Sat, Jun. 26, 2004
Nurses' problems deserve attention
Reports show many in N.C. aren't happy, and that's bad for all of us
Here's one thing I've learned covering health care: If the nurses are unhappy, then we all have a problem.
Nurses are the backbone of hospitals and other health care institutions. They are the ministering angels who assist doctors and then coordinate and provide care after doctors leave. A good nurse can be the difference between life and death for a patient; many good nurses improve a patient's chances even more.
So it's worrisome that recent reports indicate many North Carolina nurses are not happy, and that we may be heading for a serious nursing shortage in the next 10 years.
The problem was highlighted in a report this month by the Task Force on the N.C. Nursing Workforce, a group convened by a state policy development agency, the N.C. Institute of Medicine.
The task force found the state is not producing enough nurses to fill vacancies when nurses resign or retire, or to keep up with the anticipated demand from an aging population.
If the situation continues, the state could have a shortfall of 9,000 nurses by 2015, the group reported.
One problem is the state's education system, which doesn't have capacity to train more nurses. But there's also a challenge retaining nurses: Only 43 percent of hospital nurses say they are happy with their jobs, the group said.
That unhappiness has contributed to high turnover rates, the task force said.
The problem is clear. But what's behind it? Why are nurses unhappy?
Pay is one reason. In 2002, registered nurses were paid $46,370 on average in North Carolina, or 7 percent below the national average. Licensed practical nurses averaged $31,200, about 3 percent below the national average, according to the task force report.
Other sources of unhappiness are inflexible scheduling, strained relations with doctors and lack of opportunity for career advancement, according to the task force and various nursing groups.
But according to several sources, nurses' No. 1 complaint is staffing ratios.
The task force found that 33 percent of N.C. hospital inpatient RNs said that on a weekly basis, inadequate staffing affected their ability to meet patient needs. About 17 percent said it was a problem on a daily basis.
That's scary, because it means some nurses are overburdened and unable to closely monitor and care for all the patients they're assigned. That can lead to trouble.
A 2002 University of Pennsylvania study found that a patient's odds of dying rose when the number of patients under a nurse's care increased.

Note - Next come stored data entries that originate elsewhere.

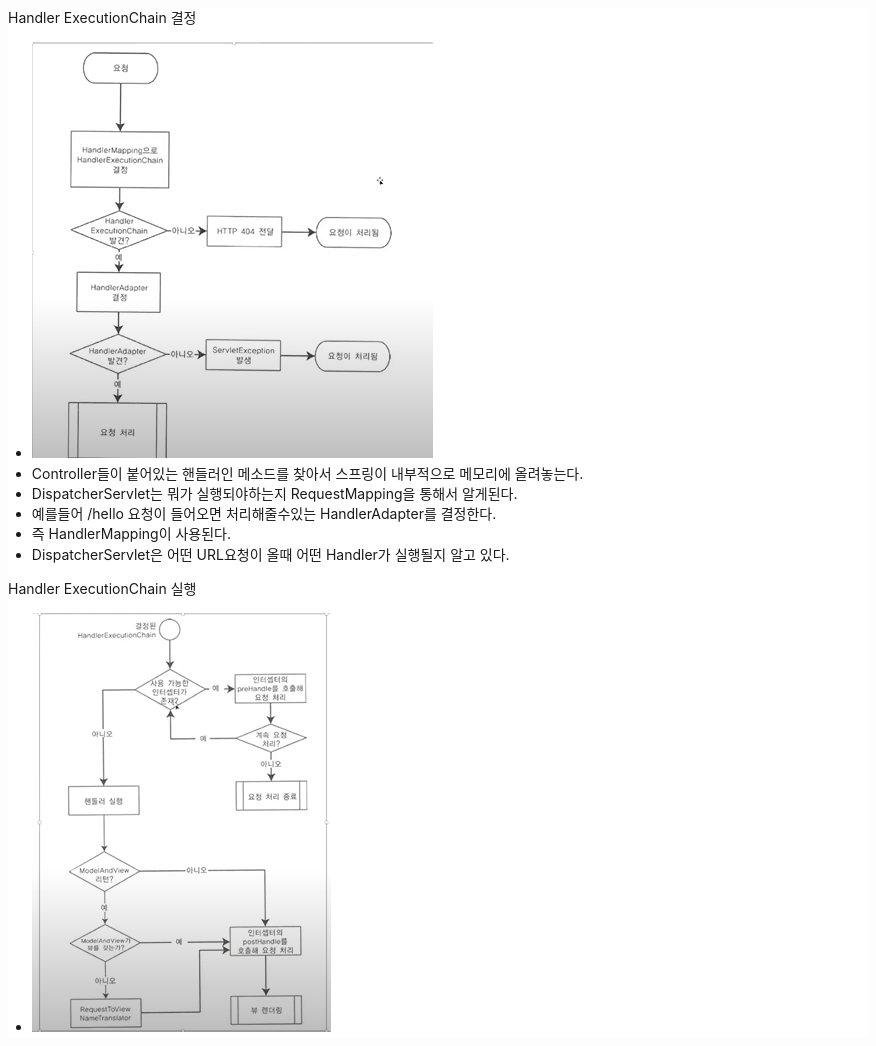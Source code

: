 Handler ExecutionChain 결정
- ![img_34.png](img_34.png)
- Controller들이 붙어있는 핸들러인 메소드를 찾아서 스프링이 내부적으로 메모리에 올려놓는다. 
- DispatcherServlet는 뭐가 실행되야하는지 RequestMapping을 통해서 알게된다. 
- 예를들어 /hello 요청이 들어오면 처리해줄수있는 HandlerAdapter를 결정한다.
- 즉 HandlerMapping이 사용된다.
- DispatcherServlet은 어떤 URL요청이 올때 어떤 Handler가 실행될지 알고 있다.

Handler ExecutionChain 실행
- ![img_35.png](img_35.png)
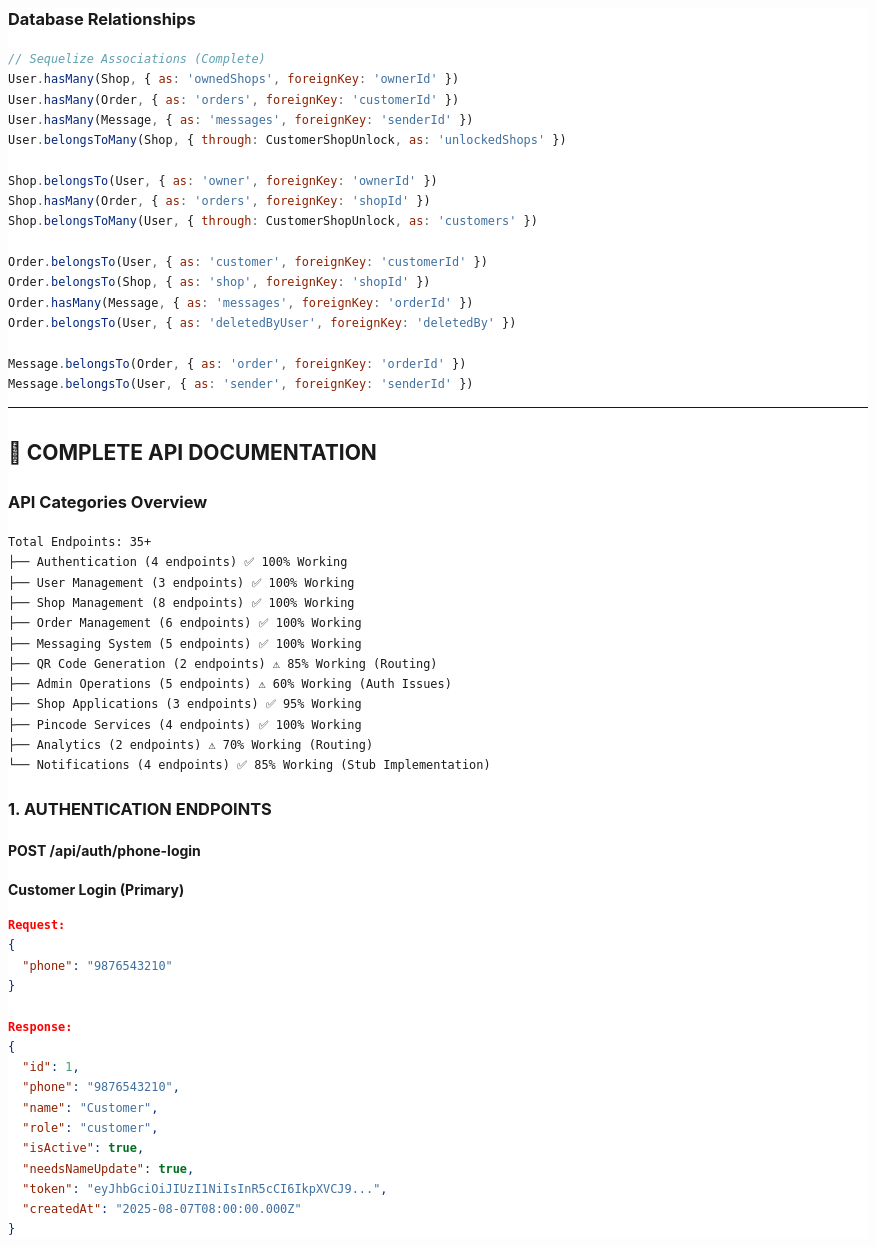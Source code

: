 ### Database Relationships
```javascript
// Sequelize Associations (Complete)
User.hasMany(Shop, { as: 'ownedShops', foreignKey: 'ownerId' })
User.hasMany(Order, { as: 'orders', foreignKey: 'customerId' })
User.hasMany(Message, { as: 'messages', foreignKey: 'senderId' })
User.belongsToMany(Shop, { through: CustomerShopUnlock, as: 'unlockedShops' })

Shop.belongsTo(User, { as: 'owner', foreignKey: 'ownerId' })
Shop.hasMany(Order, { as: 'orders', foreignKey: 'shopId' })
Shop.belongsToMany(User, { through: CustomerShopUnlock, as: 'customers' })

Order.belongsTo(User, { as: 'customer', foreignKey: 'customerId' })
Order.belongsTo(Shop, { as: 'shop', foreignKey: 'shopId' })
Order.hasMany(Message, { as: 'messages', foreignKey: 'orderId' })
Order.belongsTo(User, { as: 'deletedByUser', foreignKey: 'deletedBy' })

Message.belongsTo(Order, { as: 'order', foreignKey: 'orderId' })
Message.belongsTo(User, { as: 'sender', foreignKey: 'senderId' })
```

---

## 📡 COMPLETE API DOCUMENTATION

### API Categories Overview
```
Total Endpoints: 35+
├── Authentication (4 endpoints) ✅ 100% Working
├── User Management (3 endpoints) ✅ 100% Working  
├── Shop Management (8 endpoints) ✅ 100% Working
├── Order Management (6 endpoints) ✅ 100% Working
├── Messaging System (5 endpoints) ✅ 100% Working
├── QR Code Generation (2 endpoints) ⚠️ 85% Working (Routing)
├── Admin Operations (5 endpoints) ⚠️ 60% Working (Auth Issues)
├── Shop Applications (3 endpoints) ✅ 95% Working
├── Pincode Services (4 endpoints) ✅ 100% Working
├── Analytics (2 endpoints) ⚠️ 70% Working (Routing)
└── Notifications (4 endpoints) ✅ 85% Working (Stub Implementation)
```

### 1. AUTHENTICATION ENDPOINTS

#### POST /api/auth/phone-login
**Customer Login (Primary)**
```json
Request:
{
  "phone": "9876543210"
}

Response:
{
  "id": 1,
  "phone": "9876543210",
  "name": "Customer",
  "role": "customer",
  "isActive": true,
  "needsNameUpdate": true,
  "token": "eyJhbGciOiJIUzI1NiIsInR5cCI6IkpXVCJ9...",
  "createdAt": "2025-08-07T08:00:00.000Z"
}
```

The researchers looked at data on patients who underwent surgery or other procedures at 168 Pennsylvania hospitals. They found that when a nurse was responsible for six patients, rather than four, the patient death rate grew by 14 percent. With a load of eight patients, instead of four, the death rate rose by 31 percent.

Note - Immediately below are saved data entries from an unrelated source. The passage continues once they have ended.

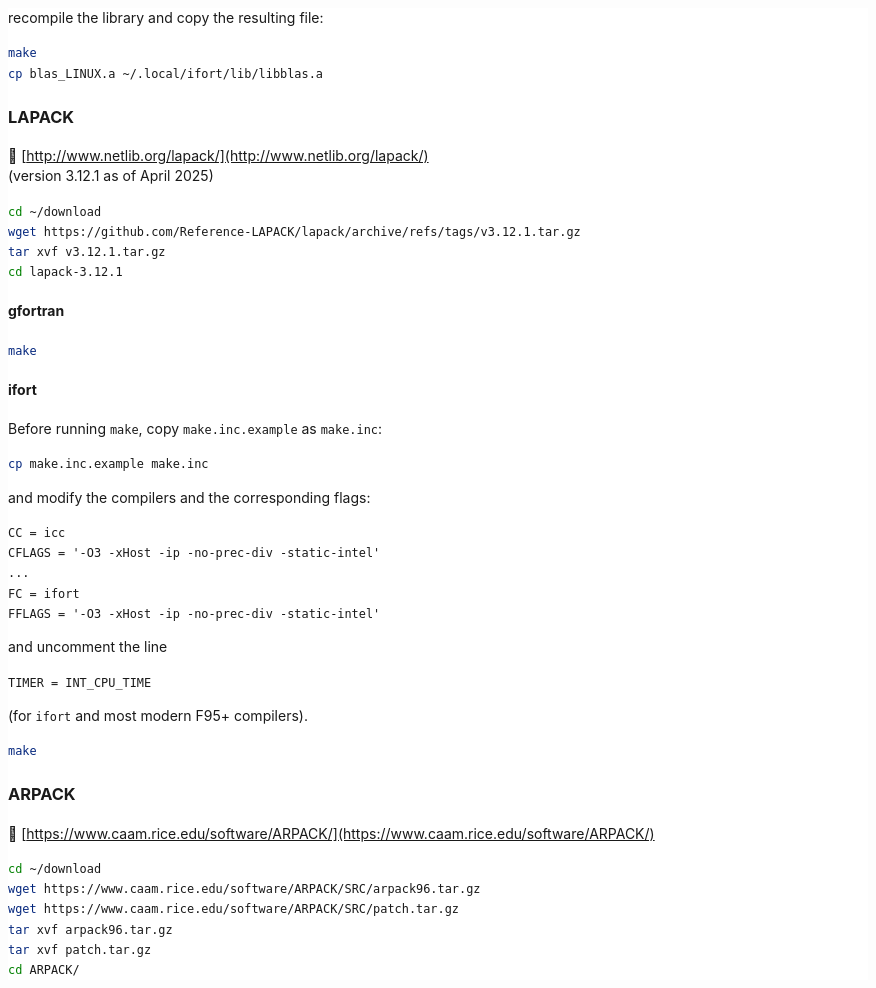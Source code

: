 recompile the library and copy the resulting file:
```bash
make
cp blas_LINUX.a ~/.local/ifort/lib/libblas.a
```

### LAPACK

🔗 [http://www.netlib.org/lapack/](http://www.netlib.org/lapack/)   
(version 3.12.1 as of April 2025)

```bash
cd ~/download
wget https://github.com/Reference-LAPACK/lapack/archive/refs/tags/v3.12.1.tar.gz
tar xvf v3.12.1.tar.gz
cd lapack-3.12.1
```

#### gfortran

```bash
make
```

#### ifort

Before running `make`, copy `make.inc.example` as `make.inc`:
```bash
cp make.inc.example make.inc
```
and modify the compilers and the corresponding flags:
```
CC = icc
CFLAGS = '-O3 -xHost -ip -no-prec-div -static-intel'
...
FC = ifort
FFLAGS = '-O3 -xHost -ip -no-prec-div -static-intel'
```
and uncomment the line
```
TIMER = INT_CPU_TIME
```
(for `ifort` and most modern F95+ compilers).
```bash
make
```

### ARPACK

🔗 [https://www.caam.rice.edu/software/ARPACK/](https://www.caam.rice.edu/software/ARPACK/)

```bash
cd ~/download
wget https://www.caam.rice.edu/software/ARPACK/SRC/arpack96.tar.gz
wget https://www.caam.rice.edu/software/ARPACK/SRC/patch.tar.gz
tar xvf arpack96.tar.gz
tar xvf patch.tar.gz
cd ARPACK/
```
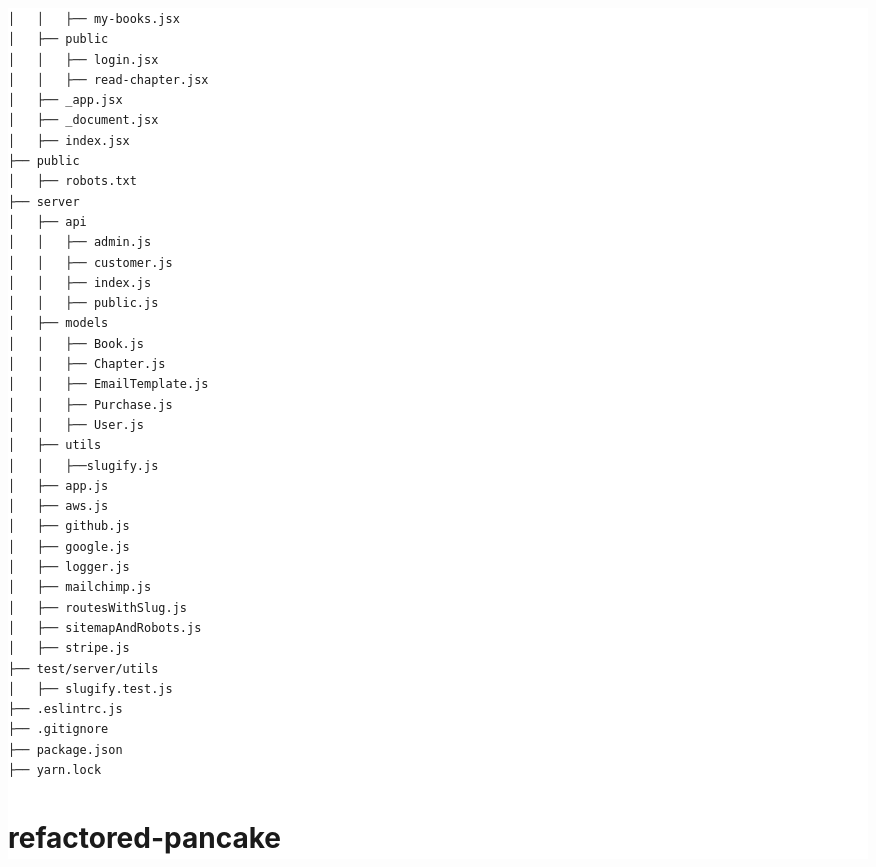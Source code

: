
 ```
│   │   ├── my-books.jsx
│   ├── public
│   │   ├── login.jsx
│   │   ├── read-chapter.jsx
│   ├── _app.jsx
│   ├── _document.jsx
│   ├── index.jsx
├── public
│   ├── robots.txt
├── server
│   ├── api
│   │   ├── admin.js
│   │   ├── customer.js
│   │   ├── index.js
│   │   ├── public.js
│   ├── models
│   │   ├── Book.js
│   │   ├── Chapter.js
│   │   ├── EmailTemplate.js
│   │   ├── Purchase.js
│   │   ├── User.js
│   ├── utils
│   │   ├──slugify.js
│   ├── app.js
│   ├── aws.js
│   ├── github.js
│   ├── google.js
│   ├── logger.js
│   ├── mailchimp.js
│   ├── routesWithSlug.js
│   ├── sitemapAndRobots.js
│   ├── stripe.js
├── test/server/utils
│   ├── slugify.test.js
├── .eslintrc.js
├── .gitignore
├── package.json
├── yarn.lock

```
# refactored-pancake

It's such a concern that one Congressman -- U.S. Rep. Jan Schakowsky, D-Ill. -- last month introduced a bill to set minimum staffing ratios for U.S. hospitals.
One state, California, enacted similar legislation that took effect this year. Currently, about 70 percent of California hospitals comply, said Carolyn McCullough, an official with the Service Employees Internal Union, one of the nation's largest labor organizations representing nurses.
I couldn't find N.C. hospital-specific data, but concern about nurse-to-patient staffing ratios seems to be a recurring issue at local institutions, too.
Last week, I talked to employees at Carolinas Medical Center who complained about understaffing. One RN said young nurses are routinely assigned to night shifts and asked to handle more patients than they should.
"It's dangerous," she said.
Last week, CMC spokesman Alan Taylor declined to answer my questions about hospital staffing. They were among a bunch of questions I had asked based on complaints from CMC employees. The workers were angry about an article the Observer had published about the hospital system's reimbursement of spa costs, greens fees and other travel expenses for some hospital executives, physician leaders and their spouses.
Such an article was bound to elicit calls to the paper from a few disgruntled workers, Taylor said. Most CMC employees are happy, he insisted.